[Dataset entries]
[Start of section]

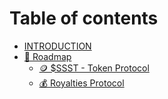 # Table of contents

* [INTRODUCTION](README.md)
* [📜 Roadmap](roadmap/README.md)
  * [🪙 $SSST - Token Protocol](roadmap/usdssst-token-protocol.md)
  * [💰 Royalties Protocol](roadmap/royalties-protocol.md)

[End of section]

Requirement:
Set every line of the records down again exactly, and exclude all pictures.

Exercise response:
 # Table of contents

* [INTRODUCTION](README.md)
* [📜 Roadmap](roadmap/README.md)
  * [🪙 $SSST - Token Protocol](roadmap/usdssst-token-protocol.md)
  * [💰 Royalties Protocol](roadmap/royalties-protocol.md)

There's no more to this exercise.